The Generate Completion node:

  1. Connects to the Ollama server (via Client ID or Host URL)
  2. Sends your prompt to the specified model
  3. Receives the generated text in a streaming fashion
  4. Concatenates all response chunks
  5. Returns the complete generated text

Usage Examples

Example 1: Simple Text Generation

Inputs:
- Model: "llama3"
- Prompt: "Write a professional email subject line for a project update"

Output:
- Response: "Project Update: Q4 Milestones Achieved and Next Steps"

Example 2: Content Summarization

Inputs:
- Model: "mistral"
- Prompt: "Summarize this text in 3 bullet points: [long article text here]"

Output:
- Response: "
• Main point about topic A
• Key insight about topic B
• Conclusion about topic C
"

Example 3: Data Extraction

Inputs:
- Model: "llama3"
- Prompt: "Extract the email address from this text: 'Contact John at john.doe@example.com for more info'"

Output:
- Response: "john.doe@example.com"

Example 4: Code Generation

Inputs:
- Model: "codellama"
- Prompt: "Write a Python function to calculate factorial"

Output:
- Response: "
def factorial(n):
if n == 0 or n == 1:
return 1
return n * factorial(n - 1)
"

Example 5: Using Options for Controlled Output

Inputs:
- Model: "llama3"
- Prompt: "Generate a product description for a wireless mouse"
- Options: {
"temperature": 0.3,
"num_predict": 150,
"repeat_penalty": 1.2
}

Output:
- Response: "This ergonomic wireless mouse features precise optical tracking..."

Requirements

  • Ollama service must be running
  • The specified model must be pulled locally (use Pull Model)
  • Valid Client ID from Connect node OR Host URL provided

Common Use Cases

  • Automated content generation for reports and emails
  • Text summarization and condensation
  • Language translation
  • Data extraction from unstructured text
  • Code generation and completion
  • Text classification and categorization
  • Question answering
  • Creative writing assistance

Tips

Choosing the Right Model

  • llama3 - Best for general-purpose text generation, good balance of quality and speed
  • mistral - Excellent for instruction following and structured outputs
  • codellama - Optimized for code generation and programming tasks
  • gemma - Fast and efficient for simpler tasks
  • phi - Lightweight model for quick responses

Optimizing Temperature

  • 0.1-0.3 - Factual, consistent, deterministic (ideal for data extraction)
  • 0.5-0.7 - Balanced creativity and consistency (good for general use)
  • 0.8-1.2 - Creative and varied (good for content generation)
  • 1.5-2.0 - Highly creative and unpredictable (experimental use)

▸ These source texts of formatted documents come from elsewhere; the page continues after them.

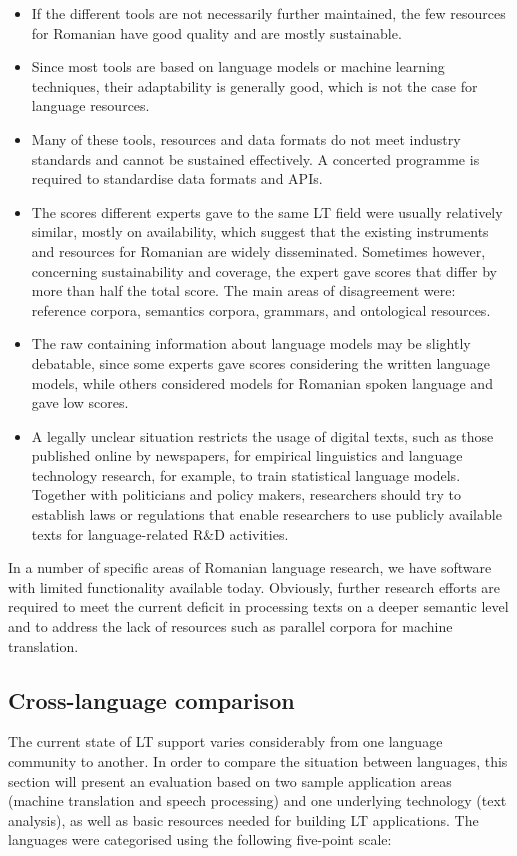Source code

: \begin{multicols}{2}
\begin{itemize}
\item If the different tools are not necessarily further maintained, the few resources for Romanian have good quality and are mostly sustainable.
\item Since most tools are based on language models or machine learning techniques, their adaptability is generally good, which is not the case for language resources.
\item Many of these tools, resources and data formats do not meet industry standards and cannot be sustained effectively. A concerted programme is required to standardise data formats and APIs.
\item The scores different experts gave to the same LT field were usually relatively similar, mostly on availability, which suggest that the existing instruments and resources for Romanian are widely disseminated. Sometimes however, concerning sustainability and coverage, the expert gave scores that differ by more than half the total score. The main areas of disagreement were: reference corpora, semantics corpora, grammars, and ontological resources. 
\item The raw containing information about language models may be slightly debatable, since some experts gave scores considering the written language models, while others considered models for Romanian spoken language and gave low scores.
\item A legally unclear situation restricts the usage of digital texts, such as those published online by newspapers, for empirical linguistics and language technology research, for example, to train statistical language models. Together with politicians and policy makers, researchers should try to establish laws or regulations that enable researchers to use publicly available texts for language-related R\&D activities.
\end{itemize}

In a number of specific areas of Romanian language research, we have software with limited functionality available today. Obviously, further research efforts are required to meet the current deficit in processing texts on a deeper semantic level and to address the lack of resources such as parallel corpora for machine translation.

\subsection{Cross-language comparison}
The current state of LT support varies considerably from one language community to another. In order to compare the situation between languages, this section will present an evaluation based on two sample application areas (machine translation and speech processing) and one underlying technology (text analysis), as well as basic resources needed for building LT applications. The languages were categorised using the following five-point scale: 


\end{multicols}
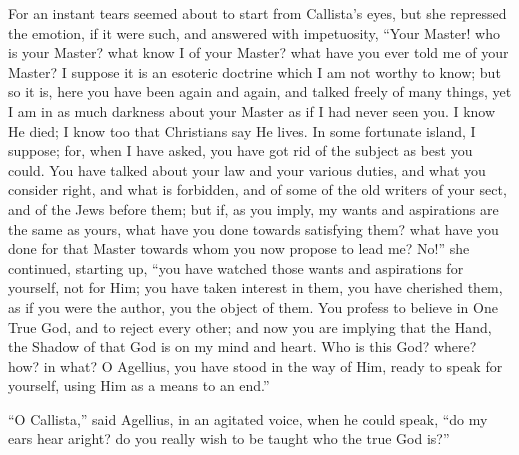 For an instant tears seemed about to start from Callista's eyes,
but she repressed the emotion, if it were such, and answered with
impetuosity, ``Your Master! who is your Master? what know I
of your Master? what have you ever told me of your Master? I suppose
it is an esoteric doctrine which I am not worthy to know; but so it
is, here you have been again and again, and talked freely of many
things, yet I am in as much darkness about your Master as if I had
never seen you. I know He died; I know too that Christians say He
lives. In some fortunate island, I suppose; for, when I have asked,
you have got rid of the subject as best you could. You have talked
about your law and your various duties, and what you consider right,
and what is forbidden, and of some of the old writers of your sect,
and of the Jews before them; but if, as you imply, my wants and
aspirations are the same as yours, what have you done towards
satisfying them? what have you done for that Master towards whom you
now propose to lead me? No!'' she continued, starting up,
``you have watched those wants and aspirations for yourself, not
for Him; you have taken interest in them, you have cherished them, as
if you were the author, you the object of them. You profess to believe
in One True God, and to reject every other; and now you are implying
that the Hand, the Shadow of that God is on my mind and heart. Who is
this God? where? how? in what? O Agellius, you have stood in the way
of Him, ready to speak for yourself, using Him as a means to an
end.''

``O Callista,'' said Agellius, in an agitated voice, when
he could speak, ``do my ears hear aright? do you really wish to be
taught who the true God is?''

Prompt Engineering Best Practices

  • Be specific and clear in your instructions
  • Provide examples in your prompt when possible
  • Use system-style prompts: "You are an expert in..."
  • Break complex tasks into smaller, focused prompts
  • Include output format instructions: "Respond in JSON format"

Performance Optimization

  • Use num_predict to limit response length and speed up generation
  • Smaller models respond faster but may be less accurate
  • Cache frequently used prompts and responses
  • Consider using seed parameter for reproducible results in testing

Error Handling

Common errors you might encounter:

  • "Model name cannot be empty" - Provide a valid model name
  • "Prompt cannot be empty" - Ensure your prompt input is not empty
  • "Either Host URL or Client ID must be provided" - Provide one connection method
  • "Failed to create client" - Verify Ollama service is running
  • Model not found - Pull the model using Pull Model node

Advanced Options Object Example

{
"temperature": 0.7,
"top_p": 0.9,
"top_k": 40,
"num_predict": 500,
"repeat_penalty": 1.1,
"seed": 42,
"num_ctx": 4096
}